Anyway...let's see some details.

3 blue beads. The first is just a plain round blue bead- taken from a cheap thrift necklace. The 2nd one is a wobbly hand-cast one from a vintage Indian string. The 3rd one is an antique faceted bead, made with a metallic finish and hand-cut somewhere around 1900. They look different up close like this, and while you might think any blue bead will do when you want one, I promise you these subtle variations make a difference in your work.

4 black beads- well no, not exactly black. Some black beads when held to the light will be purple, brown, blue or green, since it is hard to get a true black when any kind of transparency is involved. The 1st one is a big-holed one from India, roughly made. The 2nd is a neat and tidy factory bead, the 3rd is a Roman bead (yes, as in made by ancient Romans) and the 4th is a faceted metallic of unknown age.

3 clear beads- a frosted oval, a pink-tinged rose quartz , a faceted primitive sand cast.

Okay so you're getting the picture- what bead you use depends on the look and feel of your finished piece, and by choosing just the right (and not necessarily the more expensive) bead, you're changing the face of your piece enormously.

Let's see it in action!

An earring. Nice enough- good tarnish detail on the bow. But with a factory-made ear hook and a plastic bead...well, there's not a lot of joy there, huh? So take out that factory hook and replace it with a hand-made one, and swap out the plastic bead and put in a glass one on a handmade headpin.

Suddenly you have something that looks special, even though the ingredients aren't.

On the left- basic headpin, factory hook. On the right- handmade hook, handmade wrapped headpin. Maybe 10c difference in manufacturing cost. Which one would you pay $25 a pair for?

Detail is so so SO important in your work. If you want to make pretty things and do well from it, then go ahead and use whatever you want, I'm not saying that's bad. But if you want your work to really stand out, to look handmade, to look artisan, to look unique - get the details. Trust me when I say this- it's half the work done for you! All your awesome ideas will look 200% better because you've listened to the details.

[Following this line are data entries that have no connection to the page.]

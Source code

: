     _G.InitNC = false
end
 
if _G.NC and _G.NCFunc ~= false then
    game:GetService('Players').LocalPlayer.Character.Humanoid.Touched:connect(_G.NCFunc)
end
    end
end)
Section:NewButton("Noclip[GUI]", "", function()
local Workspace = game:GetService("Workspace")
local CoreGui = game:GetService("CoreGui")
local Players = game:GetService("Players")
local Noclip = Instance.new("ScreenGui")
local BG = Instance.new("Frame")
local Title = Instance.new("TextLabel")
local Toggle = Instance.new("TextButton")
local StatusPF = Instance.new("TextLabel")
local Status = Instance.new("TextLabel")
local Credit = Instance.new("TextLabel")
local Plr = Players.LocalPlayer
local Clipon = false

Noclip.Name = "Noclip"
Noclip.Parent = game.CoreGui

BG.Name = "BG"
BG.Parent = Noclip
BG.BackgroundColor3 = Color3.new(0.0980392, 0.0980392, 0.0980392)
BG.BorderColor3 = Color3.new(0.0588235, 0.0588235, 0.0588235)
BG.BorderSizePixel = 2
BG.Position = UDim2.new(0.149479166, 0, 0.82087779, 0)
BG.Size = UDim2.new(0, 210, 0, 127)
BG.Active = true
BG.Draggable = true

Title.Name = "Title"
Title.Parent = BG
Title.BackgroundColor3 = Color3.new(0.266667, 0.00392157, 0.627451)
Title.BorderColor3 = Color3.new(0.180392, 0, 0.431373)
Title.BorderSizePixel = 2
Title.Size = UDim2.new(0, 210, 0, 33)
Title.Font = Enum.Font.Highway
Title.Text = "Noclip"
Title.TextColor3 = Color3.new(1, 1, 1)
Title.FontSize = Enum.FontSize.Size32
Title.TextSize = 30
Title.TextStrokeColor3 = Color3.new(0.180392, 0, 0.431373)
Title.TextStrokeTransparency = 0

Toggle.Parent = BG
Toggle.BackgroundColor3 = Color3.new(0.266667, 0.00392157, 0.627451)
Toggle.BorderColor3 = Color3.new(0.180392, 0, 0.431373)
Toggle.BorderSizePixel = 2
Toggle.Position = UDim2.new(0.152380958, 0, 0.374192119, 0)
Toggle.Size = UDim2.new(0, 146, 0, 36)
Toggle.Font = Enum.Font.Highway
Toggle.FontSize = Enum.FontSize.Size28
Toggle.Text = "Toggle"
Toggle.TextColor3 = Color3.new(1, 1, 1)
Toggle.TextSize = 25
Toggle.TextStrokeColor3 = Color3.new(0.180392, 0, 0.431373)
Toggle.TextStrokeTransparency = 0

The North- earrings made just that little bit more special with unique crackle beads

Now go buy some pretty things!

Tomorrow I shall show you something else- the method I use when working at my desk. It's a process that has helped me organise my creative thoughts (as if you really could) to such a degree than I'm hoping in sharing it, it might work for you as it does for me.


Corvid Delights said...

That third photo you have up with the ethically obtained crystals is one of the prettiest photographs I have seen. Look how creamy white some of those opaque crystal points are! A very insightful post on detail. Handmade ear hooks and head pins really do make such a difference. Can't wait to see the next blog.

Jill said...

I have to agree with you, I've always made nearly all the parts of any given piece for my work. Every part is harmonious with every other. It's such a pleasure too, to be creatively self-sufficient.

Lisa @FishyFaceDesigns said...

I always say each pice tells a story...Most times I wish I knew the story but often try to imagine. Your love and passion for your jewelry comes out thru your post and in every piece I have seen on your blog! Love it!
Take care!

Little Brown Sparrow said...

@Corvid Delights There is a really nice creamy frost to those quartz points, I've never seen anything like it.

fanciful devices said...

look at you all bloggety all the sudden! I love yr pics... and also, taking pics super close-up makes everything look more beautiful. i've tried to tell folks about the earring wire thing, some folks are like 'im not worried about that little part' and then wonder why they cant make stuff as nice as mine. all the details count!

emma said...

Hihi - a big fan here in the Uk,I've followed your blog for ages. Also would love to hear more about your creative process if you still plan to share.